- Weekly update
- 2 minute read
A good week for
- Bonds, as investors moved into safe haven assets. Gilts gained c. 1%.
- Gold, which also rallied ~1%.
A bad week for
- Equities in general. EM equities fell c. 2.5% on Coronavirus news.
- Oil prices, which dropped weakening demand picture
All eyes were on UK survey data this week, ahead of the Bank of England Monetary Policy Committee meeting on the 30th January - Brexit eve. The rebound in both Confederation of British Industry and Purchasing Managers’ Index (PMI) survey data may suggest improving business confidence, in the near term at least, reducing the likelihood of a rate cut. Hitherto very weak data had reportedly led to bank officials being open to an “insurance cut” to support the economy. Currently, markets put the chances of a rate cut at a little more than 50%. Outgoing Governor Carney has emphasised the importance of recent data as an indicator of how the UK may manage leaving the EU.
Chinese New Year celebrations have coincided with an outbreak of a respiratory virus, with around 100 Chinese killed and 4000 ill. Occurring in a season of higher-than-usual international travel, coronavirus has now been detected in Australia, Europe and the US. However, drawing on their experience of SARS in 2003, the quick response of governments across Asia may have slowed its spread and reduced fatalities.

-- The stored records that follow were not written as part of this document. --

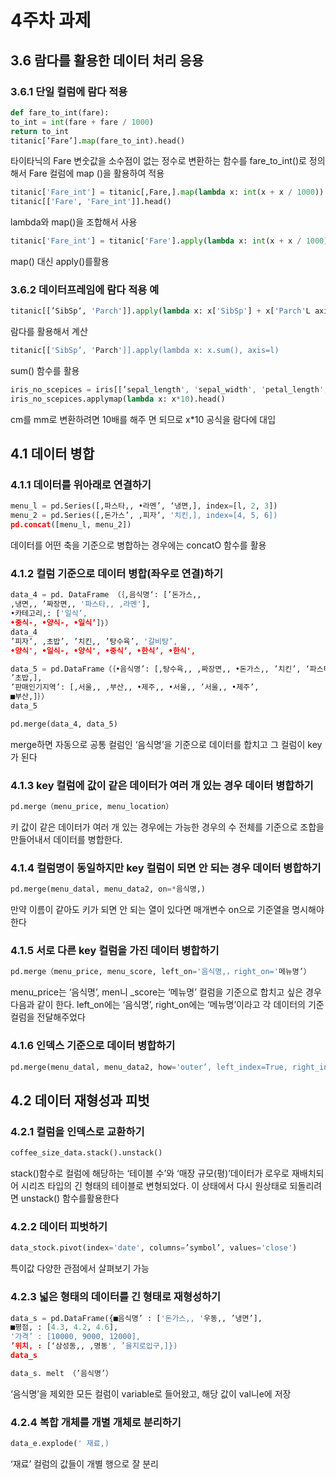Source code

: # 4주차 과제
## 3.6 람다를 활용한 데이터 처리 응용
### 3.6.1 단일 컬럼에 람다 적용
```python
def fare_to_int(fare):
to_int = int(fare + fare / 1000)
return to_int
titanic[’Fare’].map(fare_to_int).head()
```
타이타닉의 Fare 변숫값을 소수점이 없는 정수로 변환하는 함수를 fare_to_int()로
정의해서 Fare 컬럼에 map ()을 활용하여 적용
```python
titanic['Fare_int'] = titanic[,Fare,].map(lambda x: int(x + x / 1000))
titanic[['Fare', 'Fare_int']].head()
```
lambda와 map()을 조합해서 사용
```python
titanic['Fare_int'] = titanic['Fare'].apply(lambda x: int(x + x / 1000))
```
map() 대신 apply()를활용
### 3.6.2 데이터프레임에 람다 적용 예
```python
titanic[[’SibSp‘, 'Parch']].apply(lambda x: x['SibSp'] + x['Parch'L axis=l)
```
 람다를 활용해서 계산
 ```python
titanic[['SibSp’, 'Parch']].apply(lambda x: x.sum(), axis=l)
```
 sum() 함수를 활용
 ```python
iris_no_scepices = iris[[’sepal_length', 'sepal_width', 'petal_length', ’petal_width']]
iris_no_scepices.applymap(lambda x: x*10).head()
```
cm를 mm로 변환하려면 10배를 해주
면 되므로 x*10 공식을 람다에 대입
## 4.1 데이터 병합
### 4.1.1 데이터를 위아래로 연결하기
```python
menu_l = pd.Series([,파스타,, •라멘’, ‘냉면,], index=[l, 2, 3])
menu_2 = pd.Series([,돈가스’, ,피자‘, '치킨,], index=[4, 5, 6])
pd.concat([menu_l, menu_2])
```
데이터를 어떤 축을 기준으로 병합하는 경우에는 concatO 함수를 활용
### 4.1.2 컬럼 기준으로 데이터 병합(좌우로 연결)하기
```python
data_4 = pd. DataFrame （｛,음식명‘: [’돈가스,,
,냉면,, ’짜장면,, '파스타,, ,라멘'],
•카테고리,: ['일식’,
•중식-, •양식-, •일식’]｝）
data_4
’피자’, ,초밥’, ’치킨,, ’탕수육’, '갈비탕’,
•양식', •일식-, •양식', •중식’, •한식’, •한식',
```
```python
data_5 = pd.DataFrame（｛•음식명’: [,탕수육,, ,짜장면,, •돈가스,, ’치킨’, ‘파스타’, ,갈비탕’,
’초밥,],
’판매인기지역’: [,서울,, ,부산,, •제주,, •서울,, ’서울,, •제주’,
■부산,]｝）
data_5
```
```python
pd.merge(data_4, data_5)
```
merge하면 자동으로 공통 컬럼인 ‘음식명’을 기준으로 데이터를 합치고 그 컬럼이 key가 된다
### 4.1.3 key 컬럼에 값이 같은 데이터가 여러 개 있는 경우 데이터 병합하기
```python
pd.merge（menu_price, menu_location）
```
키 값이 같은 데이터가 여러 개 있는 경우에는 가능한 경우의 수 전체를 기준으로 조합을 만들어내서
데이터를 병합한다.
### 4.1.4 컬럼명이 동일하지만 key 컬럼이 되면 안 되는 경우 데이터 병합하기
```python
pd.merge(menu_datal, menu_data2, on=*음식명,)
```
만약 이름이 같아도 키가 되면 안 되는 열이 있다면 매개변수 on으로 기준열을 명시해야 한다
### 4.1.5 서로 다른 key 컬럼을 가진 데이터 병합하기
```python
pd.merge（menu_price, menu_score, left_on='음식명,，right_on='메뉴명’）
```
menu_price는 ‘음식명’, men니 _score는 ‘메뉴명’ 컬럼을 기준으로 합치고 싶은 경우 다음과 같이
한다. left_on에는 ‘음식명’, right_on에는 ‘메뉴명’이라고 각 데이터의 기준 컬럼을 전달해주었다
### 4.1.6 인덱스 기준으로 데이터 병합하기
```python
pd.merge(menu_datal, menu_data2, how='outer’, left_index=True, right_index=True)
```
## 4.2 데이터 재형성과 피벗
### 4.2.1 컬럼을 인덱스로 교환하기
```python
coffee_size_data.stack().unstack()
```
stack()함수로 컬럼에 해당하는 ‘테이블 수’와 ‘매장 규모(평)’데이터가 로우로 재배치되어 시리즈 타입의 긴 형태의
테이블로 변형되었다.
이 상태에서 다시 원상태로 되돌리려면 unstack() 함수를활용한다
### 4.2.2 데이터 피벗하기
```python
data_stock.pivot(index='date', columns=’symbol’, values='close')
```
특이값 다양한 관점에서 살펴보기 가능
### 4.2.3 넓은 형태의 데이터를 긴 형태로 재형성하기
```python
data_s = pd.DataFrame({■음식명’ : ['돈가스,, '우동,, ’냉면’],
■평점, : [4.3, 4.2, 4.6],
'가격’ : [10000, 9000, 12000],
’위치, : [‘삼성동,, ,명동', ’을지로입구,]})
data_s
```
```python
data_s. melt （’음식명’）
```
‘음식명’을 제외한 모든 컬럼이 variable로 들어왔고, 해당 값이 val니e에 저장
### 4.2.4 복합 개체를 개별 개체로 분리하기
```python
data_e.explode(' 재료,)
```
‘재료’ 컬럼의 값들이 개별 행으로 잘 분리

Prior outbreaks suggest that the impact on growth will be transitory, with the services side of the economy most affected. The share prices of companies exposed to Chinese consumers and tourism have already fallen on fears that reduced demand will hit profitability.

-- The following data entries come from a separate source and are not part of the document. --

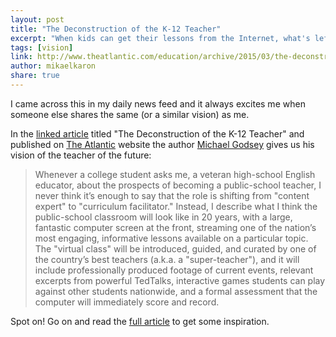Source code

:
 ```yaml
---
layout: post
title: "The Deconstruction of the K-12 Teacher"
excerpt: "When kids can get their lessons from the Internet, what's left for classroom instructors to do?"
tags: [vision]
link: http://www.theatlantic.com/education/archive/2015/03/the-deconstruction-of-the-k-12-teacher/388631/
author: mikaelkaron
share: true
---
```


I came across this in my daily news feed and it always excites me when someone else shares the same (or a similar vision) as me.

In the [linked article](http://www.theatlantic.com/education/archive/2015/03/the-deconstruction-of-the-k-12-teacher/388631/) titled "The Deconstruction of the K-12 Teacher" and published on [The Atlantic](http://www.theatlantic.com/) website the author [Michael Godsey](http://www.theatlantic.com/author/michael-godsey/) gives us his vision of the teacher of the future:

> Whenever a college student asks me, a veteran high-school English educator, about the prospects of becoming a public-school teacher, I never think it’s enough to say that the role is shifting from "content expert" to "curriculum facilitator." Instead, I describe what I think the public-school classroom will look like in 20 years, with a large, fantastic computer screen at the front, streaming one of the nation’s most engaging, informative lessons available on a particular topic. The "virtual class" will be introduced, guided, and curated by one of the country’s best teachers (a.k.a. a "super-teacher"), and it will include professionally produced footage of current events, relevant excerpts from powerful TedTalks, interactive games students can play against other students nationwide, and a formal assessment that the computer will immediately score and record.

Spot on! Go on and read the [full article](http://www.theatlantic.com/education/archive/2015/03/the-deconstruction-of-the-k-12-teacher/388631/) to get some inspiration.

Eurozone economic survey data improved this week. PMI surveys suggested that conditions in the manufacturing sector were ameliorating, in Germany especially. The services side of the economy softened somewhat. New European Central Bank President Lagarde commented on the forthcoming comprehensive review taking place this year. Both the modest improvement in economic data and the fact the review will keep policy makers busy in 2020 leads us to expect policy to stay on hold in the absence of major changes to the outlook.
The IMF has trimmed its global economic growth forecasts for 2020 from 3.4% to 3.3%. Despite the likelihood of an improvement in growth consequent to the thawing of Sino-American relations, expectations of recovery in emerging markets such as Brazil, India, Mexico, Turkey and Russia remain more muted than in prior recoveries. The IMF did praise central bankers for responding quickly to weaker growth by stimulating monetary policy, with the result that growth was around 0.5% higher than it would have been without stimulus.
World Economic Forum
The environment was a key issue at last week’s World Economic Forum in Davos. While Greta Thunberg urged leaders to do more, Christine Lagarde and US Treasury Secretary Steve Mnuchin publically disagreed on the merits of modelling the economic impact of climate change. Meanwhile President Trump set out his presidential stall, highlighting the “blue-collar boom” in the U.S. economy, while remaining tight-lipped around the impeachment proceedings going on back home. Trump also took aim at Europe, having threatened to apply tariffs to European car imports if a trade deal can’t be agreed. While Trump has proven that he is willing to impose tariffs, we see a trade war with Europe as less of a risk due to the nature of the trade. For example, while European car parts are imported into the US, the assembly within the US provides jobs.